# [Exercise goal]
Reproduce the entries so that every line matches the original exactly.

<<<<

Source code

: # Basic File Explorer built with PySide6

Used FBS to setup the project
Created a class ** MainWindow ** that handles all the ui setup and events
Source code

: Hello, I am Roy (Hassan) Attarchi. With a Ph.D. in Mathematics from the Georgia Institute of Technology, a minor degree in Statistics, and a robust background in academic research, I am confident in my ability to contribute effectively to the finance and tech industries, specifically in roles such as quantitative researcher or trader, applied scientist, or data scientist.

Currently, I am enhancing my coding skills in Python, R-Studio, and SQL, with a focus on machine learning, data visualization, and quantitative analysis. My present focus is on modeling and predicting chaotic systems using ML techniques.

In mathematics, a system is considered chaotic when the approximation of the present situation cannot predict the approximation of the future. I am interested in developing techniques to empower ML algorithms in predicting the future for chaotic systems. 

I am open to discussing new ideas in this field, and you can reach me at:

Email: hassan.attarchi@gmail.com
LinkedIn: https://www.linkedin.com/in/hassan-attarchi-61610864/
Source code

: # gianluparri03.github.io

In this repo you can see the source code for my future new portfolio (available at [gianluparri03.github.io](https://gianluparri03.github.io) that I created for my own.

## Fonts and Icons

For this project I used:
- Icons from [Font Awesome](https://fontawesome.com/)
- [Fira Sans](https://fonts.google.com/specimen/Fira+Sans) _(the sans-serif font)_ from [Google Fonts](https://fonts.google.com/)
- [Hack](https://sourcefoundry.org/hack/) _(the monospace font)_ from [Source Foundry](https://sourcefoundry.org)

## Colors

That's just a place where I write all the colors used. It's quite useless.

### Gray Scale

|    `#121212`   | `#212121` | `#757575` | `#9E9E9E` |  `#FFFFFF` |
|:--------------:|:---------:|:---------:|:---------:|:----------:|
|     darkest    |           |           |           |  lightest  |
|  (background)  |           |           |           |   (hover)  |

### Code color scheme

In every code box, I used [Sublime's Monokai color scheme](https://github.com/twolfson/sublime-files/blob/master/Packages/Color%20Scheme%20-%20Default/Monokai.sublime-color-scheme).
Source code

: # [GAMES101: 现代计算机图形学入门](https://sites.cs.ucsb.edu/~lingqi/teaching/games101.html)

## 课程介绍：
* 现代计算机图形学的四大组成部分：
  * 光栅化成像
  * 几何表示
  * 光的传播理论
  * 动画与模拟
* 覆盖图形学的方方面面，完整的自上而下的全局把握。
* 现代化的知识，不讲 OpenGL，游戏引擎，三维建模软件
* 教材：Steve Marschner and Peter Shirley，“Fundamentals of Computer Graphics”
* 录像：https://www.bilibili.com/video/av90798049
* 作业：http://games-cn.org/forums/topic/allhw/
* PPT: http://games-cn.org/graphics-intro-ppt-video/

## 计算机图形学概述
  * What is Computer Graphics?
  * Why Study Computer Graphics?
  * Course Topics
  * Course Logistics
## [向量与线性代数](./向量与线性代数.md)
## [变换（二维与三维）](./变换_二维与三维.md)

>>>>

# [The completed task]
Source code

: # Basic File Explorer built with PySide6

Used FBS to setup the project
Created a class ** MainWindow ** that handles all the ui setup and events
Source code

: Hello, I am Roy (Hassan) Attarchi. With a Ph.D. in Mathematics from the Georgia Institute of Technology, a minor degree in Statistics, and a robust background in academic research, I am confident in my ability to contribute effectively to the finance and tech industries, specifically in roles such as quantitative researcher or trader, applied scientist, or data scientist.

Currently, I am enhancing my coding skills in Python, R-Studio, and SQL, with a focus on machine learning, data visualization, and quantitative analysis. My present focus is on modeling and predicting chaotic systems using ML techniques.

In mathematics, a system is considered chaotic when the approximation of the present situation cannot predict the approximation of the future. I am interested in developing techniques to empower ML algorithms in predicting the future for chaotic systems. 

I am open to discussing new ideas in this field, and you can reach me at:

Email: hassan.attarchi@gmail.com
LinkedIn: https://www.linkedin.com/in/hassan-attarchi-61610864/
Source code

: # gianluparri03.github.io

In this repo you can see the source code for my future new portfolio (available at [gianluparri03.github.io](https://gianluparri03.github.io) that I created for my own.

## Fonts and Icons

For this project I used:
- Icons from [Font Awesome](https://fontawesome.com/)
- [Fira Sans](https://fonts.google.com/specimen/Fira+Sans) _(the sans-serif font)_ from [Google Fonts](https://fonts.google.com/)
- [Hack](https://sourcefoundry.org/hack/) _(the monospace font)_ from [Source Foundry](https://sourcefoundry.org)

## Colors

That's just a place where I write all the colors used. It's quite useless.

### Gray Scale

|    `#121212`   | `#212121` | `#757575` | `#9E9E9E` |  `#FFFFFF` |
|:--------------:|:---------:|:---------:|:---------:|:----------:|
|     darkest    |           |           |           |  lightest  |
|  (background)  |           |           |           |   (hover)  |

### Code color scheme

In every code box, I used [Sublime's Monokai color scheme](https://github.com/twolfson/sublime-files/blob/master/Packages/Color%20Scheme%20-%20Default/Monokai.sublime-color-scheme).
Source code

: # [GAMES101: 现代计算机图形学入门](https://sites.cs.ucsb.edu/~lingqi/teaching/games101.html)

## 课程介绍：
* 现代计算机图形学的四大组成部分：
  * 光栅化成像
  * 几何表示
  * 光的传播理论
  * 动画与模拟
* 覆盖图形学的方方面面，完整的自上而下的全局把握。
* 现代化的知识，不讲 OpenGL，游戏引擎，三维建模软件
* 教材：Steve Marschner and Peter Shirley，“Fundamentals of Computer Graphics”
* 录像：https://www.bilibili.com/video/av90798049
* 作业：http://games-cn.org/forums/topic/allhw/
* PPT: http://games-cn.org/graphics-intro-ppt-video/

## 计算机图形学概述
  * What is Computer Graphics?
  * Why Study Computer Graphics?
  * Course Topics
  * Course Logistics
## [向量与线性代数](./向量与线性代数.md)
## [变换（二维与三维）](./变换_二维与三维.md)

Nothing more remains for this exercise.